*THE PROBLEM*
Write the entries below out again in full. Match every character.

(Beginning of RECORDS)

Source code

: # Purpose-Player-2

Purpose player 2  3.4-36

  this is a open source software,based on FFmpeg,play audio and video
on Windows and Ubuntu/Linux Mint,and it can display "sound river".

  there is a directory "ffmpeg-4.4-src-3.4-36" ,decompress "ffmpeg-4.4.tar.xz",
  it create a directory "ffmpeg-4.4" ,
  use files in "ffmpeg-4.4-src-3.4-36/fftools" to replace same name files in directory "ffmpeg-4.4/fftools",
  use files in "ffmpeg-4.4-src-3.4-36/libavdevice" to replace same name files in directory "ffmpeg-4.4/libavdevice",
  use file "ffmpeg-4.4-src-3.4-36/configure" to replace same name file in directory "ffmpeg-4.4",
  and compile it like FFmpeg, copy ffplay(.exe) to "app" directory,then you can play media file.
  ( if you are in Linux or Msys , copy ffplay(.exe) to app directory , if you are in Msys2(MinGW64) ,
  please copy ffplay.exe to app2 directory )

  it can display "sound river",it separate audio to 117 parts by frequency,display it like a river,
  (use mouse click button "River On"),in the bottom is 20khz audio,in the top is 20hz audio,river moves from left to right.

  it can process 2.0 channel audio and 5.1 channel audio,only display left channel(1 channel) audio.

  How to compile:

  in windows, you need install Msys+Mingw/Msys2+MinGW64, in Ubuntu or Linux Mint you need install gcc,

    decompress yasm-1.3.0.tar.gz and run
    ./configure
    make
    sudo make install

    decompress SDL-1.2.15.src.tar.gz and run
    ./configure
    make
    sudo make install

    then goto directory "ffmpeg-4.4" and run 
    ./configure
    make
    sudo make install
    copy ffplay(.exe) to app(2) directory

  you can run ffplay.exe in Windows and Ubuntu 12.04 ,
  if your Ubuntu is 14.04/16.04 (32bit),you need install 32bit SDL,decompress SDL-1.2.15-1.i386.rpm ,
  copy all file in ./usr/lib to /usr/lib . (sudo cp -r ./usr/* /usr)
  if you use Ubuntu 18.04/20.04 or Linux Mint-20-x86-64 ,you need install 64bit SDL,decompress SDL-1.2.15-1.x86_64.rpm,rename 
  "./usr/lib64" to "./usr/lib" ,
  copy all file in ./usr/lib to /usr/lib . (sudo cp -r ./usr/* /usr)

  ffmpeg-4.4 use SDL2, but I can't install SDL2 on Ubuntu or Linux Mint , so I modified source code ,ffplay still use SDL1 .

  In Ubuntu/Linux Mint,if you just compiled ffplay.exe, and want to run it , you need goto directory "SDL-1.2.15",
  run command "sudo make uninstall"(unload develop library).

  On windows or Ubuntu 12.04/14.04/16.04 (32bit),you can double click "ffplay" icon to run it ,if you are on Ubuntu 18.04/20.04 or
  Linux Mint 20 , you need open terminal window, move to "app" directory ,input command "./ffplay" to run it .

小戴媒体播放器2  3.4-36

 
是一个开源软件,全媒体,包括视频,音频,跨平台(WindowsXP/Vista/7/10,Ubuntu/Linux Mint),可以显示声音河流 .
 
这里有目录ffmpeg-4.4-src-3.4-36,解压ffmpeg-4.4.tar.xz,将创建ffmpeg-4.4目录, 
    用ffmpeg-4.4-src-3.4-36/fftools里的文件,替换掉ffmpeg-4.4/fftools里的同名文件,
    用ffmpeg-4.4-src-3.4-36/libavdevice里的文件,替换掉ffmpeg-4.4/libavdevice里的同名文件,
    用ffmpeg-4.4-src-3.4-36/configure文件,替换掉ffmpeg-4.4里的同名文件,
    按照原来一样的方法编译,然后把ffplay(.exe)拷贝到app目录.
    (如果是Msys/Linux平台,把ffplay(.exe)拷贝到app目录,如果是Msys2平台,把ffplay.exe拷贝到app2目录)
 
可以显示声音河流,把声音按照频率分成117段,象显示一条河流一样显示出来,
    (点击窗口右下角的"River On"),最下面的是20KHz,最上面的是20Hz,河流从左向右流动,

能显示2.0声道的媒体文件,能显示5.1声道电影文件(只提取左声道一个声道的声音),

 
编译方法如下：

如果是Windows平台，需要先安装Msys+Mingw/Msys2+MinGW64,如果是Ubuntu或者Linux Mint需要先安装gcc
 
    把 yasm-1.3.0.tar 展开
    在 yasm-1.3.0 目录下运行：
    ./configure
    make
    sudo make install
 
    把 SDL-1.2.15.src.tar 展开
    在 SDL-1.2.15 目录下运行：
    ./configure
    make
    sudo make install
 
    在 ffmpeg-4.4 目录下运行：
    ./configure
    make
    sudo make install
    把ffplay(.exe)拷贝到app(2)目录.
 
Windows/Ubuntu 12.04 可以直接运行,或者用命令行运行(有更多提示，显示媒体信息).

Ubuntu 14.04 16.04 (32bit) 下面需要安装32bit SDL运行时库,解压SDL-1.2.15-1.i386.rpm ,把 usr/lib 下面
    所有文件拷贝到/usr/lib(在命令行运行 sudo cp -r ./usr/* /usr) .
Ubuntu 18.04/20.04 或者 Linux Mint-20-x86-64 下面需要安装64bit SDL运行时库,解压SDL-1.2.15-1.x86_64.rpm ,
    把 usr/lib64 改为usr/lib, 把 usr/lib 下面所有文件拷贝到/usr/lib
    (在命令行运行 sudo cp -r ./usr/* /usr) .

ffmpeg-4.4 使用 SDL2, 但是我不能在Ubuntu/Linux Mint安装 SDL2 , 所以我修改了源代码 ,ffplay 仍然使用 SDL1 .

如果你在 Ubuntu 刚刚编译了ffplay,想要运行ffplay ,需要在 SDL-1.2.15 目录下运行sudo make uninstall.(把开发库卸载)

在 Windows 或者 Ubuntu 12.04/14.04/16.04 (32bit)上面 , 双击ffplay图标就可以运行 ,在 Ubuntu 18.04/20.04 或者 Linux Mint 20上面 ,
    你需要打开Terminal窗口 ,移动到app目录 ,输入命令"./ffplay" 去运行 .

(End of RECORDS)

*PROBLEM SOLUTION*
Source code

: # Purpose-Player-2

Purpose player 2  3.4-36

  this is a open source software,based on FFmpeg,play audio and video
on Windows and Ubuntu/Linux Mint,and it can display "sound river".

  there is a directory "ffmpeg-4.4-src-3.4-36" ,decompress "ffmpeg-4.4.tar.xz",
  it create a directory "ffmpeg-4.4" ,
  use files in "ffmpeg-4.4-src-3.4-36/fftools" to replace same name files in directory "ffmpeg-4.4/fftools",
  use files in "ffmpeg-4.4-src-3.4-36/libavdevice" to replace same name files in directory "ffmpeg-4.4/libavdevice",
  use file "ffmpeg-4.4-src-3.4-36/configure" to replace same name file in directory "ffmpeg-4.4",
  and compile it like FFmpeg, copy ffplay(.exe) to "app" directory,then you can play media file.
  ( if you are in Linux or Msys , copy ffplay(.exe) to app directory , if you are in Msys2(MinGW64) ,
  please copy ffplay.exe to app2 directory )

  it can display "sound river",it separate audio to 117 parts by frequency,display it like a river,
  (use mouse click button "River On"),in the bottom is 20khz audio,in the top is 20hz audio,river moves from left to right.

  it can process 2.0 channel audio and 5.1 channel audio,only display left channel(1 channel) audio.

  How to compile:

  in windows, you need install Msys+Mingw/Msys2+MinGW64, in Ubuntu or Linux Mint you need install gcc,

    decompress yasm-1.3.0.tar.gz and run
    ./configure
    make
    sudo make install

    decompress SDL-1.2.15.src.tar.gz and run
    ./configure
    make
    sudo make install

    then goto directory "ffmpeg-4.4" and run 
    ./configure
    make
    sudo make install
    copy ffplay(.exe) to app(2) directory

  you can run ffplay.exe in Windows and Ubuntu 12.04 ,
  if your Ubuntu is 14.04/16.04 (32bit),you need install 32bit SDL,decompress SDL-1.2.15-1.i386.rpm ,
  copy all file in ./usr/lib to /usr/lib . (sudo cp -r ./usr/* /usr)
  if you use Ubuntu 18.04/20.04 or Linux Mint-20-x86-64 ,you need install 64bit SDL,decompress SDL-1.2.15-1.x86_64.rpm,rename 
  "./usr/lib64" to "./usr/lib" ,
  copy all file in ./usr/lib to /usr/lib . (sudo cp -r ./usr/* /usr)

  ffmpeg-4.4 use SDL2, but I can't install SDL2 on Ubuntu or Linux Mint , so I modified source code ,ffplay still use SDL1 .

  In Ubuntu/Linux Mint,if you just compiled ffplay.exe, and want to run it , you need goto directory "SDL-1.2.15",
  run command "sudo make uninstall"(unload develop library).

  On windows or Ubuntu 12.04/14.04/16.04 (32bit),you can double click "ffplay" icon to run it ,if you are on Ubuntu 18.04/20.04 or
  Linux Mint 20 , you need open terminal window, move to "app" directory ,input command "./ffplay" to run it .

小戴媒体播放器2  3.4-36

 
是一个开源软件,全媒体,包括视频,音频,跨平台(WindowsXP/Vista/7/10,Ubuntu/Linux Mint),可以显示声音河流 .
 
这里有目录ffmpeg-4.4-src-3.4-36,解压ffmpeg-4.4.tar.xz,将创建ffmpeg-4.4目录, 
    用ffmpeg-4.4-src-3.4-36/fftools里的文件,替换掉ffmpeg-4.4/fftools里的同名文件,
    用ffmpeg-4.4-src-3.4-36/libavdevice里的文件,替换掉ffmpeg-4.4/libavdevice里的同名文件,
    用ffmpeg-4.4-src-3.4-36/configure文件,替换掉ffmpeg-4.4里的同名文件,
    按照原来一样的方法编译,然后把ffplay(.exe)拷贝到app目录.
    (如果是Msys/Linux平台,把ffplay(.exe)拷贝到app目录,如果是Msys2平台,把ffplay.exe拷贝到app2目录)
 
可以显示声音河流,把声音按照频率分成117段,象显示一条河流一样显示出来,
    (点击窗口右下角的"River On"),最下面的是20KHz,最上面的是20Hz,河流从左向右流动,

能显示2.0声道的媒体文件,能显示5.1声道电影文件(只提取左声道一个声道的声音),

 
编译方法如下：

如果是Windows平台，需要先安装Msys+Mingw/Msys2+MinGW64,如果是Ubuntu或者Linux Mint需要先安装gcc
 
    把 yasm-1.3.0.tar 展开
    在 yasm-1.3.0 目录下运行：
    ./configure
    make
    sudo make install
 
    把 SDL-1.2.15.src.tar 展开
    在 SDL-1.2.15 目录下运行：
    ./configure
    make
    sudo make install
 
    在 ffmpeg-4.4 目录下运行：
    ./configure
    make
    sudo make install
    把ffplay(.exe)拷贝到app(2)目录.
 
Windows/Ubuntu 12.04 可以直接运行,或者用命令行运行(有更多提示，显示媒体信息).

Ubuntu 14.04 16.04 (32bit) 下面需要安装32bit SDL运行时库,解压SDL-1.2.15-1.i386.rpm ,把 usr/lib 下面
    所有文件拷贝到/usr/lib(在命令行运行 sudo cp -r ./usr/* /usr) .
Ubuntu 18.04/20.04 或者 Linux Mint-20-x86-64 下面需要安装64bit SDL运行时库,解压SDL-1.2.15-1.x86_64.rpm ,
    把 usr/lib64 改为usr/lib, 把 usr/lib 下面所有文件拷贝到/usr/lib
    (在命令行运行 sudo cp -r ./usr/* /usr) .

ffmpeg-4.4 使用 SDL2, 但是我不能在Ubuntu/Linux Mint安装 SDL2 , 所以我修改了源代码 ,ffplay 仍然使用 SDL1 .

如果你在 Ubuntu 刚刚编译了ffplay,想要运行ffplay ,需要在 SDL-1.2.15 目录下运行sudo make uninstall.(把开发库卸载)

在 Windows 或者 Ubuntu 12.04/14.04/16.04 (32bit)上面 , 双击ffplay图标就可以运行 ,在 Ubuntu 18.04/20.04 或者 Linux Mint 20上面 ,
    你需要打开Terminal窗口 ,移动到app目录 ,输入命令"./ffplay" 去运行 .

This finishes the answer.